Exploratory Data Analysis of most viewed Youtube videos by a given search criteria¶

The project below is retrieving information about YouTube channels and their videos by a given topic. An interactive version of this project is available on https://bobiq-youtube-channe-youtube-channels-by-topic-streamlit-ncrahf.streamlit.app/ .

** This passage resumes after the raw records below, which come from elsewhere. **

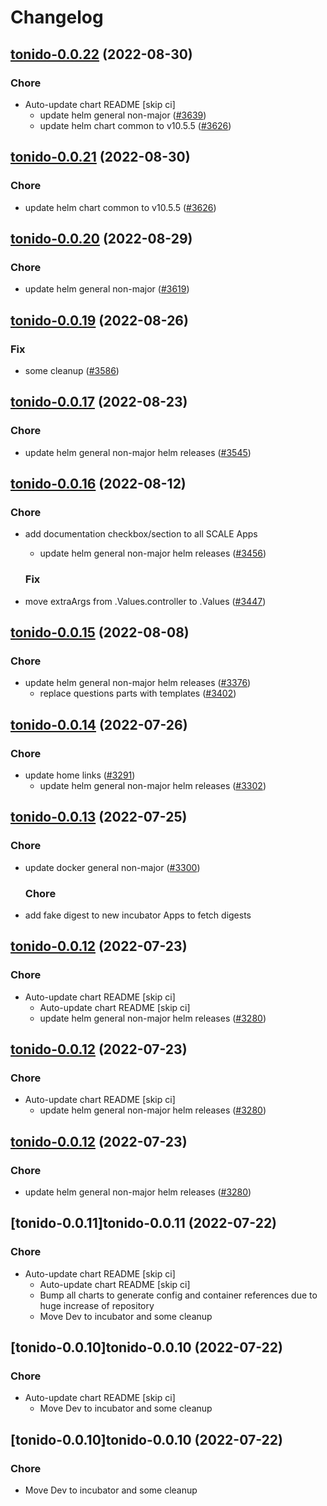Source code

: # Changelog



## [tonido-0.0.22](https://github.com/truecharts/charts/compare/tonido-0.0.20...tonido-0.0.22) (2022-08-30)

### Chore

- Auto-update chart README [skip ci]
  - update helm general non-major ([#3639](https://github.com/truecharts/charts/issues/3639))
  - update helm chart common to v10.5.5 ([#3626](https://github.com/truecharts/charts/issues/3626))




## [tonido-0.0.21](https://github.com/truecharts/charts/compare/tonido-0.0.20...tonido-0.0.21) (2022-08-30)

### Chore

- update helm chart common to v10.5.5 ([#3626](https://github.com/truecharts/charts/issues/3626))




## [tonido-0.0.20](https://github.com/truecharts/charts/compare/tonido-0.0.19...tonido-0.0.20) (2022-08-29)

### Chore

- update helm general non-major ([#3619](https://github.com/truecharts/charts/issues/3619))




## [tonido-0.0.19](https://github.com/truecharts/charts/compare/tonido-0.0.17...tonido-0.0.19) (2022-08-26)

### Fix

- some cleanup ([#3586](https://github.com/truecharts/charts/issues/3586))




## [tonido-0.0.17](https://github.com/truecharts/charts/compare/tonido-0.0.16...tonido-0.0.17) (2022-08-23)

### Chore

- update helm general non-major helm releases ([#3545](https://github.com/truecharts/charts/issues/3545))




## [tonido-0.0.16](https://github.com/truecharts/charts/compare/tonido-0.0.15...tonido-0.0.16) (2022-08-12)

### Chore

- add documentation checkbox/section to all SCALE Apps
  - update helm general non-major helm releases ([#3456](https://github.com/truecharts/charts/issues/3456))

  ### Fix

- move extraArgs from .Values.controller to .Values ([#3447](https://github.com/truecharts/charts/issues/3447))




## [tonido-0.0.15](https://github.com/truecharts/charts/compare/tonido-0.0.14...tonido-0.0.15) (2022-08-08)

### Chore

- update helm general non-major helm releases ([#3376](https://github.com/truecharts/charts/issues/3376))
  - replace questions parts with templates ([#3402](https://github.com/truecharts/charts/issues/3402))




## [tonido-0.0.14](https://github.com/truecharts/apps/compare/tonido-0.0.13...tonido-0.0.14) (2022-07-26)

### Chore

- update home links ([#3291](https://github.com/truecharts/apps/issues/3291))
  - update helm general non-major helm releases ([#3302](https://github.com/truecharts/apps/issues/3302))




## [tonido-0.0.13](https://github.com/truecharts/apps/compare/tonido-0.0.12...tonido-0.0.13) (2022-07-25)

### Chore

- update docker general non-major ([#3300](https://github.com/truecharts/apps/issues/3300))

  ### Chore

- add fake digest to new incubator Apps to fetch digests




## [tonido-0.0.12](https://github.com/truecharts/apps/compare/tonido-0.0.11...tonido-0.0.12) (2022-07-23)

### Chore

- Auto-update chart README [skip ci]
  - Auto-update chart README [skip ci]
  - update helm general non-major helm releases ([#3280](https://github.com/truecharts/apps/issues/3280))




## [tonido-0.0.12](https://github.com/truecharts/apps/compare/tonido-0.0.11...tonido-0.0.12) (2022-07-23)

### Chore

- Auto-update chart README [skip ci]
  - update helm general non-major helm releases ([#3280](https://github.com/truecharts/apps/issues/3280))




## [tonido-0.0.12](https://github.com/truecharts/apps/compare/tonido-0.0.11...tonido-0.0.12) (2022-07-23)

### Chore

- update helm general non-major helm releases ([#3280](https://github.com/truecharts/apps/issues/3280))




## [tonido-0.0.11]tonido-0.0.11 (2022-07-22)

### Chore

- Auto-update chart README [skip ci]
  - Auto-update chart README [skip ci]
  - Bump all charts to generate config and container references due to huge increase of repository
  - Move Dev to incubator and some cleanup




## [tonido-0.0.10]tonido-0.0.10 (2022-07-22)

### Chore

- Auto-update chart README [skip ci]
  - Move Dev to incubator and some cleanup




## [tonido-0.0.10]tonido-0.0.10 (2022-07-22)

### Chore

- Move Dev to incubator and some cleanup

The aim here is to provide a list of up to ten YT channels on a given topic. Users can enter the search criteria in the search box and the top 10 youtube channels will be returned together with the list of their videos. The user can then compare the channels' statistics such as the number of subscribers, viewers and likes as well as more specific data about videos such as the first and last publication, recent activity or most frequent tags, etc. Enjoy!

import streamlit as st
import pandas as pd
import numpy as np
from dateutil import parser
import isodate
from datetime import datetime, timedelta 
import requests
import json
import os
# NLP libraries
from wordcloud import WordCloud
# Data visualization libraries
import matplotlib.pyplot as plt
import matplotlib.ticker as ticker
import matplotlib.scale as mscale
import matplotlib.colors as mcolors
import seaborn as sns
# Google API
from googleapiclient.discovery import build
# functions from functions file
from functions import get_channel_stats, get_video_ids, get_video_details, get_comments_in_videos, get_youtube_channels

# remember to run export YOUTUBE_API_KEY="api_key code" or source .zshrc in Terminal
api_key = os.getenv('YOUTUBE_API_KEY')

youtube = build('youtube', 'v3', developerKey=api_key)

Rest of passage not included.